Stress Testing Your Retirement Plan in 2026: How to Build a Plan That Bends Without Breaking

Most retirement plans look great on paper - until real life shows up.

Markets move. Inflation surprises. Tax rules change. And your own life evolves in ways you can’t predict. That’s why retirement income planning in Canada can’t be treated like a one-time project. A plan you created a few years ago might still be “technically correct,” but that doesn’t mean it’s prepared for what 2026 and beyond might bring.

A retirement plan isn’t a masterpiece you lock in and follow for 30 years. It’s a living document—one that needs updates and flexibility built in.

Why Assumptions Don’t Age Well

Assumptions aren’t the enemy. They’re necessary. The real issue is that the day after you set them, they start drifting away from reality.

Think about the last decade: inflation surged to levels we hadn’t seen in a long time, interest rates climbed and then started coming down, and markets swung hard in both directions. Even when long-term returns look strong, the ride is never a straight line.

And here’s the part many people underestimate: it’s not just how much return you get—it’s when you get it. If you face low returns and high inflation early in retirement, it can put real pressure on your plan, regardless of what the “30-year average” says.

Longevity Changes the Whole Math

People are living longer—and staying healthier longer. That means retirement isn’t 15–20 years for many Canadians anymore. It could easily be 30–40 years.

That’s not meant to scare you.
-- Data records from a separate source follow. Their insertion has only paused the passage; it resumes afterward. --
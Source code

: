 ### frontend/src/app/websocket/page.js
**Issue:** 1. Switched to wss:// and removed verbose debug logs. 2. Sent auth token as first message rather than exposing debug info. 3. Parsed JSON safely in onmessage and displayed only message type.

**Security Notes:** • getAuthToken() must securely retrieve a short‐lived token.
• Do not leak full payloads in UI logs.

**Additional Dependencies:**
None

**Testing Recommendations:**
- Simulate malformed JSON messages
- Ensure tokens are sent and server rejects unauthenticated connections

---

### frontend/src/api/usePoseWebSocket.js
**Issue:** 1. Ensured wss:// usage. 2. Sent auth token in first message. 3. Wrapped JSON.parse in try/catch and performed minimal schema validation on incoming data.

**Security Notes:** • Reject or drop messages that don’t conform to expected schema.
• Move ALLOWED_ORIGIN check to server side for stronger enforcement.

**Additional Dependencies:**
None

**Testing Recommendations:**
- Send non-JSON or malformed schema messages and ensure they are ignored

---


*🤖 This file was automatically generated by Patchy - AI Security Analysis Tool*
It’s meant to highlight why flexibility matters. Longer retirements require more planning around sustainable withdrawals, tax-efficient investing, and income strategies that can adapt over time.

Why Monte Carlo Can Create False Confidence

Monte Carlo analysis is a helpful tool because it runs thousands of possible market outcomes. It’s better than a straight-line projection.

But it still has a problem: it doesn’t account for behaviour.

It doesn’t tell you how you’ll react when your portfolio drops 20% or 30%. It doesn’t capture the emotional decisions people make when uncertainty hits. And those decisions can matter just as much as the math.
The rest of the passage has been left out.